El final parece explicar aquello del apagón y el sueño que capturó a los adultos: una presencia no humana juega con Fede, el pequeño hermano de Alma, en el patio de la casa que finalmente encuentran. Un gesto que termina de confirmar que la imaginación y la fantasía fue acaparada por el realizador y privada a sus personajes. Y si bien es de celebrar cada incursión en el cine de género en el marco de una producción nacional que parece rechazarlo, la decisión de ubicar lo sobrenatural en un momento puntual y de invisibilizarlo el resto de la película, parece restarle fuerza a todo lo que el cine de género puede darnos.


Notas

1 El 16 de junio de 2019 se registró un apagón histórico que afectó a unos 50 millones de usuarios de Argentina, Uruguay y Paraguay. Ver aquí.

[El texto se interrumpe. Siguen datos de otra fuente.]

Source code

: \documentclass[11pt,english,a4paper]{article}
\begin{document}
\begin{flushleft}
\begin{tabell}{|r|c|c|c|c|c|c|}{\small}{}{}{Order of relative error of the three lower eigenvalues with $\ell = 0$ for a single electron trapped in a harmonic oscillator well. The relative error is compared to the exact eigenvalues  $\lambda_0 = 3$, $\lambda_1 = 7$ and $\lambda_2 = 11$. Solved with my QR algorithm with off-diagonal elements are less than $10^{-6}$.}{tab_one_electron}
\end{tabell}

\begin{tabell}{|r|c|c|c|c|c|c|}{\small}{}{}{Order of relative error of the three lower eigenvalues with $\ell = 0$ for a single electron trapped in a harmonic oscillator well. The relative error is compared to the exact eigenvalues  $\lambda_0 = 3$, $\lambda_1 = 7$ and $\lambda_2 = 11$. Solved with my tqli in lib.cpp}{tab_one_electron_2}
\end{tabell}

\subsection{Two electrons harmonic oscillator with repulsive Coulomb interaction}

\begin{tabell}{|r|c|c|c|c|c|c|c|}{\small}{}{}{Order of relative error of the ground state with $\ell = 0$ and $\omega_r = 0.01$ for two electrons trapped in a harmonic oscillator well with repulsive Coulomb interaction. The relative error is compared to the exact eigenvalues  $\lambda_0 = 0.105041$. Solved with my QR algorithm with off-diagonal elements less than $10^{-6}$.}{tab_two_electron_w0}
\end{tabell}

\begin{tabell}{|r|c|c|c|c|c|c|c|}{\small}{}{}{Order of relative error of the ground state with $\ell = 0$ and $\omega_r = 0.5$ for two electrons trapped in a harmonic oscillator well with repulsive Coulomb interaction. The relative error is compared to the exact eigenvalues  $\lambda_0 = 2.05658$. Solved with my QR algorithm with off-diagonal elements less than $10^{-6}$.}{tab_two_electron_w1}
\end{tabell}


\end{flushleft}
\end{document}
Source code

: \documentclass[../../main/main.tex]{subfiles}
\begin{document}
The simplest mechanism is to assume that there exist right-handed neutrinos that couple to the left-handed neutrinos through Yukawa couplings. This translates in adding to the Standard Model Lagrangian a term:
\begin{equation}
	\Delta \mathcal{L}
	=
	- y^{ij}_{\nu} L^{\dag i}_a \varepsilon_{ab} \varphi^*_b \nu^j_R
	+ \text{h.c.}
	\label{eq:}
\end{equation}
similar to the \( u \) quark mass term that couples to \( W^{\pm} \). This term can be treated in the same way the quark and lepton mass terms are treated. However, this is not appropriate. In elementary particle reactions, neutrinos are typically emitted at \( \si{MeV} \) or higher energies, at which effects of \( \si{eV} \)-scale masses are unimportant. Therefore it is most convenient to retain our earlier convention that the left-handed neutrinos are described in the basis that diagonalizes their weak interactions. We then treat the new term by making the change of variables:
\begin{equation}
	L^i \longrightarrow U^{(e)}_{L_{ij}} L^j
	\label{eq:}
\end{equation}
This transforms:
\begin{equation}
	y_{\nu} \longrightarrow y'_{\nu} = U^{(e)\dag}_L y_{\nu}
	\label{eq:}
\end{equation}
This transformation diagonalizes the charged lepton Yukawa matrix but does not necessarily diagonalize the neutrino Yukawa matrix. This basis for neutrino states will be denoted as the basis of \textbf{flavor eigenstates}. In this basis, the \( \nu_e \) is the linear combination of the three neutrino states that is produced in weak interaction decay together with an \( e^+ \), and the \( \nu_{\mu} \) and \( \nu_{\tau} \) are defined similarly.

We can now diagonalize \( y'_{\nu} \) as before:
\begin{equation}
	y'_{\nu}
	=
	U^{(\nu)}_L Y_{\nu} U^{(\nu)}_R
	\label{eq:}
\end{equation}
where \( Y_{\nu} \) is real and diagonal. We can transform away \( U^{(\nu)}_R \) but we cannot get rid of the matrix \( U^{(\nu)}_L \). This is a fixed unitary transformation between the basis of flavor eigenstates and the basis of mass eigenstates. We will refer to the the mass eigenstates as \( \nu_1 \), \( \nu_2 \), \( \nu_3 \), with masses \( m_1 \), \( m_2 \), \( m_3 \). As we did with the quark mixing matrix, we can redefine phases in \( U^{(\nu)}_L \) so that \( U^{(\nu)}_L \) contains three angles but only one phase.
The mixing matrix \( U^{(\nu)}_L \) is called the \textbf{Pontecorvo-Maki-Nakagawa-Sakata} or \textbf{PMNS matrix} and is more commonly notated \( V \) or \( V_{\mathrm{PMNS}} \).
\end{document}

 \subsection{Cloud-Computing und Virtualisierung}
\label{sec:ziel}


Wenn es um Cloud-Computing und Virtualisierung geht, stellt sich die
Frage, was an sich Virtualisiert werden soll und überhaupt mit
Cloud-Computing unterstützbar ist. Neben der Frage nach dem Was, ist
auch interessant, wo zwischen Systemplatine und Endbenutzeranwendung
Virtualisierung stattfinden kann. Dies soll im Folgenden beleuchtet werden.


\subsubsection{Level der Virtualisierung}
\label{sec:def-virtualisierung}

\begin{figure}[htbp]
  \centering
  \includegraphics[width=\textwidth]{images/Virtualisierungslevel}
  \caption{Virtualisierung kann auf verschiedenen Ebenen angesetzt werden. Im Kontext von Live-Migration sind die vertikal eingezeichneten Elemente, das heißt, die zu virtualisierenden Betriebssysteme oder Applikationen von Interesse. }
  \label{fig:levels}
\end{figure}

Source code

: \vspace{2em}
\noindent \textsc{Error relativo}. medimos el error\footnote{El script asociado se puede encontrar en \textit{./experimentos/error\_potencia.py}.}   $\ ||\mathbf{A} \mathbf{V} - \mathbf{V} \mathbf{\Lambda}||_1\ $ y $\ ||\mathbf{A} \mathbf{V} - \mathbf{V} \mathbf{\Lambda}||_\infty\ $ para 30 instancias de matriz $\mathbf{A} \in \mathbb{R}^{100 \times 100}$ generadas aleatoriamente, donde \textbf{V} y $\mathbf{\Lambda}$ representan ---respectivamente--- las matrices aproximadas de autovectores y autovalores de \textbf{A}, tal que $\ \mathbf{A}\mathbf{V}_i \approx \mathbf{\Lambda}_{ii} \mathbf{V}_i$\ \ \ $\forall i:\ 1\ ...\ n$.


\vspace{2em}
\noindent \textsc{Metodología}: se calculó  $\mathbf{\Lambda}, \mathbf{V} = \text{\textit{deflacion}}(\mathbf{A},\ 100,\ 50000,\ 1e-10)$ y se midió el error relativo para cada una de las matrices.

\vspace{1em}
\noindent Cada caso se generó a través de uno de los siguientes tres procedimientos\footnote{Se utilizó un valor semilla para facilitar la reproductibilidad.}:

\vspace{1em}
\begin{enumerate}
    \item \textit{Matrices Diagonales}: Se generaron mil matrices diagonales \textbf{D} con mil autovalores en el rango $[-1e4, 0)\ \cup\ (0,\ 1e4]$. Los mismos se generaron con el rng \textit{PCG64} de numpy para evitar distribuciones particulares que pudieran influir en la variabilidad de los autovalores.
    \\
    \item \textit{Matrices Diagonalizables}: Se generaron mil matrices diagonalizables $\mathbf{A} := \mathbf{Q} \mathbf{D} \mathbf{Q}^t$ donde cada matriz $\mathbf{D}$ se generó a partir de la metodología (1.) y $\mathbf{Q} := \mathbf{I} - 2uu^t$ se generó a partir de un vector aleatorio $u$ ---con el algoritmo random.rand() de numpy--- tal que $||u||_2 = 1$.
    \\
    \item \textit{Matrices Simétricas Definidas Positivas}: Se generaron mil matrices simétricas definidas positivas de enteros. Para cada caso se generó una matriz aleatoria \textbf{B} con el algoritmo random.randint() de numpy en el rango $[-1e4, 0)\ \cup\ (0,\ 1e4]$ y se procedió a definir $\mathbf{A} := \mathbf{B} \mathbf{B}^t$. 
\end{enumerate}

2 Al llegar la primera noche, Alma y Emilia conversan:

—Se está haciendo de noche, y no hay luz.

—Vos, ¿cómo te llevas con tu mamá?

—Bien. ¿Y vos?

—Bien.

3 Ver Diego Battle aquí o Diego Lerer aquí.

4 El llanto a moco tendido del niño cuando se lo lleva el móvil de la policía, mientras mira una ciudad que ya no volverá a ver igual, ni que volverá a verlo a él mismo igual, es muestra de esto.

5 Nicolás Prividera, El país del cine. Para una historia política del nuevo cine argentino, Los Ríos Editorial, Villa Allende, 2014.

6 El valor que le da Prividera al rechazo a las “demandas” no es el mismo que le da Aguilar en Otros Mundos, donde acuña esos conceptos.

7 Nicolás Suarez propone una “economía de la mirada” desde la cual puede ser útil  preguntarse si la distribución de de las dosis de discurso verbal y no verbal no responde a fin de cuentas a un ahorro de subtítulos para el público internacional. “¿La estética es el modo de producción?”. En Después del nuevo cine. Diez miradas en torno al cine argentino contemporáneo (ed: Emilio Bernini). Buenos Aires: EUFyL.